Questi ultimi due fattori probabilmente hanno finito per pesare sul rendimento delle giocatrici. Per esempio: nessuna delle tenniste arrivate almeno nei quarti di finale a New York è riuscita a fare strada sulla terra di Parigi. Osaka ha dato forfait prima del via, Serena si è ritirata dopo la partita di esordio per un problema al tendine di Achille; Brady e Rogers hanno perso al primo turno, Azarenka e Putintseva al secondo, mentre Pironkova e Mertens al terzo.
D’altra parte l’esiguità dei tornei di preparazione (dopo lo US Open si è giocato solo a Roma e a Strasburgo), non ha consentito di definire un preciso quadro tecnico delle forze in campo, e non ha permesso a molte giocatrici prevenienti dal cemento americano di adattarsi per tempo al cambio di superficie.

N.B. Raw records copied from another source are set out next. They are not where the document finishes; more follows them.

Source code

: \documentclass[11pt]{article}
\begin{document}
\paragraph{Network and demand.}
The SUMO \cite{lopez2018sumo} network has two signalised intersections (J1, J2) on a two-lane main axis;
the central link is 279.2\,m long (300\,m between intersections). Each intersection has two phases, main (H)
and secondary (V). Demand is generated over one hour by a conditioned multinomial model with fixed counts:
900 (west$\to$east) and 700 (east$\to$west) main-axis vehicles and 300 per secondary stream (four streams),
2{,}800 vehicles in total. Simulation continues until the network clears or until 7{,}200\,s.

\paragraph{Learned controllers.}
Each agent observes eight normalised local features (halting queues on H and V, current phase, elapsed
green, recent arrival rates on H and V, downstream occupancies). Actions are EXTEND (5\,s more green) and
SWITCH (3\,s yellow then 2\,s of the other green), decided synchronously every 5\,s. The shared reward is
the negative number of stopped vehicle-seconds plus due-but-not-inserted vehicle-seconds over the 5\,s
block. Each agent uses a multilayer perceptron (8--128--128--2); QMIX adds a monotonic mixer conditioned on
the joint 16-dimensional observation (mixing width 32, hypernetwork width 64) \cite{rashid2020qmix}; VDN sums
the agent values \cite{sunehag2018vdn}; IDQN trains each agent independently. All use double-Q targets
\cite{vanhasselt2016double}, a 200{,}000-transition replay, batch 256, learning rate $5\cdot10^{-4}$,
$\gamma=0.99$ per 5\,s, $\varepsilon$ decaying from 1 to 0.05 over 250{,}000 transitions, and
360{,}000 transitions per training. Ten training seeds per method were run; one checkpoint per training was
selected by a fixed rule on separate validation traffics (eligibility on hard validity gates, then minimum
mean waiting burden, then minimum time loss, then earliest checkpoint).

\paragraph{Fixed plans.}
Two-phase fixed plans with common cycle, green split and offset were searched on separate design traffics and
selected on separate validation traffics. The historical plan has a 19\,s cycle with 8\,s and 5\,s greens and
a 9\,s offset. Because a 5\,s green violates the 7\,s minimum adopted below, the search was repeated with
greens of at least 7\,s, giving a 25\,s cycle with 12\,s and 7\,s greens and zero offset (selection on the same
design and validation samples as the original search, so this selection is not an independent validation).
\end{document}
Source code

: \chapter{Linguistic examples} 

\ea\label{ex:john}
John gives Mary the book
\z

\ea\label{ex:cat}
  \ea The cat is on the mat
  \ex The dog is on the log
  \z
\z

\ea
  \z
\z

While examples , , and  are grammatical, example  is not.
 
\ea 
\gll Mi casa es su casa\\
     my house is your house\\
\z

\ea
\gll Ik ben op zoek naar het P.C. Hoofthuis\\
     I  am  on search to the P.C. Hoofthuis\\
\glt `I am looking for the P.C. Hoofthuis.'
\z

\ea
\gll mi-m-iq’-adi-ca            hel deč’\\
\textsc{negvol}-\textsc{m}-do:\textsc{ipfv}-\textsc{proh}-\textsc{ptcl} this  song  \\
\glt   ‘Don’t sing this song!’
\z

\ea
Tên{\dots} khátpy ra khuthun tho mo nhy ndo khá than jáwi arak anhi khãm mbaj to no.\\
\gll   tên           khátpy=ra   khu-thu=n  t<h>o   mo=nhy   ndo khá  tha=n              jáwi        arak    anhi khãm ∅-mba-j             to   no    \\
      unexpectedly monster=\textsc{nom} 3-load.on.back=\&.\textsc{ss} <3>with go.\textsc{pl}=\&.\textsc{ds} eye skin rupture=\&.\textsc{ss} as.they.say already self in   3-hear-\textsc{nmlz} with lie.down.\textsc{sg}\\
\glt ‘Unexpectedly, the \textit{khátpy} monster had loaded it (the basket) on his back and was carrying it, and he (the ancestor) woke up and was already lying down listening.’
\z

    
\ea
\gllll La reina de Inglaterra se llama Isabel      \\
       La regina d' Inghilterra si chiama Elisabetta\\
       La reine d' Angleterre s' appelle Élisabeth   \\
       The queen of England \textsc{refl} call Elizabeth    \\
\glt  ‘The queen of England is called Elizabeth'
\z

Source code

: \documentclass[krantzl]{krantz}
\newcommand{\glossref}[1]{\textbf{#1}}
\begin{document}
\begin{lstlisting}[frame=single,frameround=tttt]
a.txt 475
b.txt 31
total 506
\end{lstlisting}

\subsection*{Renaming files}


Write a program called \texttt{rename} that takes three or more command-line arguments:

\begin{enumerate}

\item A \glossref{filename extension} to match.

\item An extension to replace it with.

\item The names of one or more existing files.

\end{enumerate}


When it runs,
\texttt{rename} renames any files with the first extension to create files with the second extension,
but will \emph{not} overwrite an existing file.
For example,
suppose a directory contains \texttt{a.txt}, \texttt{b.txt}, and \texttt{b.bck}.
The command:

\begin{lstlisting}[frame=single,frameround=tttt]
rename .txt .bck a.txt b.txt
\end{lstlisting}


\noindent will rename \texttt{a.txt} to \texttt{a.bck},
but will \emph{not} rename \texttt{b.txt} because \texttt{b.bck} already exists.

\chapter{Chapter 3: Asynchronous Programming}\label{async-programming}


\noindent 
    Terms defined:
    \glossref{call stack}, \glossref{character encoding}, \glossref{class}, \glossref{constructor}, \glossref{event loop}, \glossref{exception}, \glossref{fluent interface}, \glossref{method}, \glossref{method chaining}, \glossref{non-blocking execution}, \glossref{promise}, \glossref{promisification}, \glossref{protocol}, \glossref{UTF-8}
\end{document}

In sostanza, più che le tipiche questioni di campo, potrebbero essere stati questi elementi anomali a determinare l’indecifrabile (almeno per me) sviluppo dell’ultimo Roland Garros. A scanso di equivoci: analizzo tutto questo non per togliere meriti a chi ha saputo arrivare in fondo in Francia, ma solo per cercare di mettere a fuoco una situazione che si presenta abbastanza nebulosa.
E se da una parte si poteva immaginare sin dalla vigilia che questo Roland Garros non sarebbe stato un torneo scontato e lineare, dall’altra sembrava che ci fosse almeno un punto fermo, un “ubi consistam” sufficientemente solido a cui fare riferimento, rappresentato dalla figura di Simona Halep. Campionessa a Parigi nel 2018, altre due volte finalista (2014 e 2017), alla ripresa del tennis agonistico Halep aveva deciso di rinunciare alla trasferta americana e di dedicarsi solo ai tornei su terra battuta.
Di conseguenza, sfumata l’occasione di giocare a Palermo, era scesa in campo a Praga (torneo vinto), poi a Roma (altro torneo vinto). Se a questi risultati aggiungiamo il successo di Dubai (pre-lockdown), Simona era imbattuta da gennaio, e vantava una serie aperta di 14 vittorie consecutive. Era logico guardare a lei come alla favorita assoluta di Parigi. Ma sulla strada di Halep, fra uno scroscio di pioggia e l’altro, si è abbattuto un inatteso ciclone tennistico che aveva le sembianze di Iga Swiatek.